START INPUT RECORDS
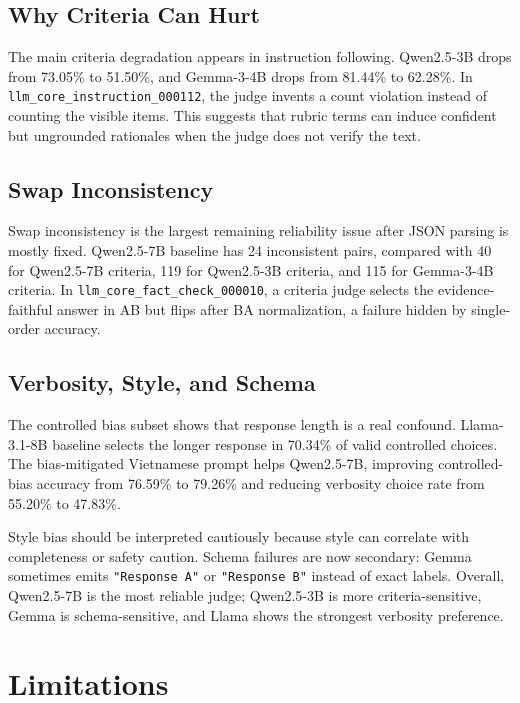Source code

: \documentclass[pdflatex,sn-mathphys-num]{sn-jnl}
\begin{document}
\subsection{Why Criteria Can Hurt}

The main criteria degradation appears in instruction following. Qwen2.5-3B drops from 73.05\% to 51.50\%, and Gemma-3-4B drops from 81.44\% to 62.28\%. In \texttt{llm\_core\_instruction\_000112}, the judge invents a count violation instead of counting the visible items. This suggests that rubric terms can induce confident but ungrounded rationales when the judge does not verify the text.

\subsection{Swap Inconsistency}

Swap inconsistency is the largest remaining reliability issue after JSON parsing is mostly fixed. Qwen2.5-7B baseline has 24 inconsistent pairs, compared with 40 for Qwen2.5-7B criteria, 119 for Qwen2.5-3B criteria, and 115 for Gemma-3-4B criteria. In \texttt{llm\_core\_fact\_check\_000010}, a criteria judge selects the evidence-faithful answer in AB but flips after BA normalization, a failure hidden by single-order accuracy.

\subsection{Verbosity, Style, and Schema}

The controlled bias subset shows that response length is a real confound. Llama-3.1-8B baseline selects the longer response in 70.34\% of valid controlled choices. The bias-mitigated Vietnamese prompt helps Qwen2.5-7B, improving controlled-bias accuracy from 76.59\% to 79.26\% and reducing verbosity choice rate from 55.20\% to 47.83\%.

Style bias should be interpreted cautiously because style can correlate with completeness or safety caution. Schema failures are now secondary: Gemma sometimes emits \texttt{"Response A"} or \texttt{"Response B"} instead of exact labels. Overall, Qwen2.5-7B is the most reliable judge; Qwen2.5-3B is more criteria-sensitive, Gemma is schema-sensitive, and Llama shows the strongest verbosity preference.

\section{Limitations}
\end{document}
END INPUT RECORDS
PROBLEM TO SOLVE
Return each line above word for word. Skip the pictures.

RESPONSE
Source code

: \documentclass[pdflatex,sn-mathphys-num]{sn-jnl}
\begin{document}
\subsection{Why Criteria Can Hurt}

The main criteria degradation appears in instruction following. Qwen2.5-3B drops from 73.05\% to 51.50\%, and Gemma-3-4B drops from 81.44\% to 62.28\%. In \texttt{llm\_core\_instruction\_000112}, the judge invents a count violation instead of counting the visible items. This suggests that rubric terms can induce confident but ungrounded rationales when the judge does not verify the text.

\subsection{Swap Inconsistency}

Swap inconsistency is the largest remaining reliability issue after JSON parsing is mostly fixed. Qwen2.5-7B baseline has 24 inconsistent pairs, compared with 40 for Qwen2.5-7B criteria, 119 for Qwen2.5-3B criteria, and 115 for Gemma-3-4B criteria. In \texttt{llm\_core\_fact\_check\_000010}, a criteria judge selects the evidence-faithful answer in AB but flips after BA normalization, a failure hidden by single-order accuracy.

\subsection{Verbosity, Style, and Schema}

The controlled bias subset shows that response length is a real confound. Llama-3.1-8B baseline selects the longer response in 70.34\% of valid controlled choices. The bias-mitigated Vietnamese prompt helps Qwen2.5-7B, improving controlled-bias accuracy from 76.59\% to 79.26\% and reducing verbosity choice rate from 55.20\% to 47.83\%.

Style bias should be interpreted cautiously because style can correlate with completeness or safety caution. Schema failures are now secondary: Gemma sometimes emits \texttt{"Response A"} or \texttt{"Response B"} instead of exact labels. Overall, Qwen2.5-7B is the most reliable judge; Qwen2.5-3B is more criteria-sensitive, Gemma is schema-sensitive, and Llama shows the strongest verbosity preference.

\section{Limitations}
\end{document}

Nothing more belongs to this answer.